Exactly the lines starting at the line containing "Science capstone project." and ending at the line containing "to the code." are to be written out from the listing below, both included.

= Beginning of Section =

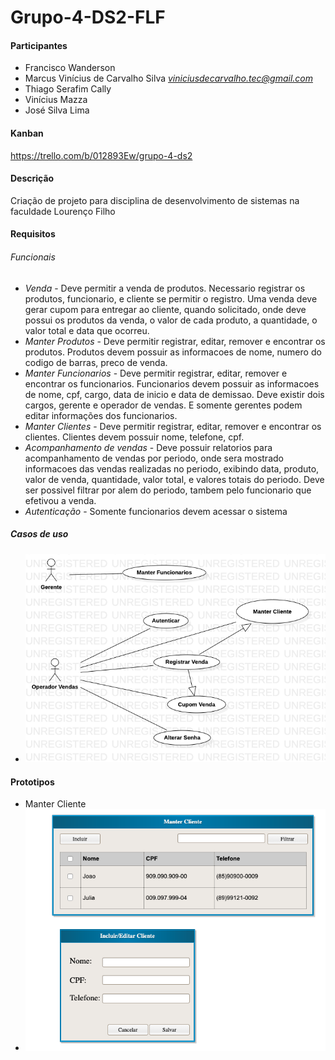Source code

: # Grupo-4-DS2-FLF

#### Participantes
- Francisco Wanderson
- Marcus Vinícius de Carvalho Silva *viniciusdecarvalho.tec@gmail.com*
- Thiago Serafim Cally
- Vinícius Mazza
- José Silva Lima

#### Kanban
https://trello.com/b/012893Ew/grupo-4-ds2

#### Descrição
Criação de projeto para disciplina de desenvolvimento de sistemas na faculdade Lourenço Filho

#### Requisitos
###### Funcionais
  - *Venda* - Deve permitir a venda de produtos. Necessario registrar os produtos, funcionario, e cliente se permitir o registro. Uma venda deve gerar cupom para entregar ao cliente, quando solicitado, onde deve possui os produtos da venda, o valor de cada produto, a quantidade, o valor total e data que ocorreu.
  - *Manter Produtos* - Deve permitir registrar, editar, remover e encontrar os produtos. Produtos devem possuir as informacoes de nome, numero do codigo de barras, preco de venda.
  - *Manter Funcionarios* - Deve permitir registrar, editar, remover e encontrar os funcionarios. Funcionarios devem possuir as informacoes de nome, cpf, cargo, data de inicio e data de demissao. Deve existir dois cargos, gerente e operador de vendas. E somente gerentes podem editar informações dos funcionarios.
  - *Manter Clientes* - Deve permitir registrar, editar, remover e encontrar os clientes. Clientes devem possuir nome, telefone, cpf.
  - *Acompanhamento de vendas* - Deve possuir relatorios para acompanhamento de vendas por periodo, onde sera mostrado informacoes das vendas realizadas no periodo, exibindo data, produto, valor de venda, quantidade, valor total, e valores totais do periodo. Deve ser possivel filtrar por alem do periodo, tambem pelo funcionario que efetivou a venda.
  - *Autenticação* - Somente funcionarios devem acessar o sistema
    
##### Casos de uso
  - ![DiagramaUsoGeral](https://github.com/viniciusdecarvalho/Grupo-4-DS2-FLF/blob/main/projeto/UC01.png?raw=true "DiagramaUsoGeral")

#### Prototipos
  - Manter Cliente
  - ![ManterClientePrototipo](https://github.com/viniciusdecarvalho/Grupo-4-DS2-FLF/blob/main/projeto/Manter%20Cliente%20-%20prototipo.png?raw=true "ManterClientePrototipo")
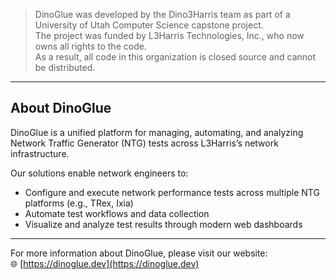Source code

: > DinoGlue was developed by the Dino3Harris team as part of a University of Utah Computer Science capstone project.  
> The project was funded by L3Harris Technologies, Inc., who now owns all rights to the code.  
> As a result, all code in this organization is closed source and cannot be distributed.

---

## About DinoGlue

DinoGlue is a unified platform for managing, automating, and analyzing Network Traffic Generator (NTG) tests across L3Harris’s network infrastructure.

Our solutions enable network engineers to:

- Configure and execute network performance tests across multiple NTG platforms (e.g., TRex, Ixia)
- Automate test workflows and data collection
- Visualize and analyze test results through modern web dashboards

---

For more information about DinoGlue, please visit our website:  
🌐 [https://dinoglue.dev](https://dinoglue.dev)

= End of Section =

» **Written response**
: > DinoGlue was developed by the Dino3Harris team as part of a University of Utah Computer Science capstone project.  
> The project was funded by L3Harris Technologies, Inc., who now owns all rights to the code.  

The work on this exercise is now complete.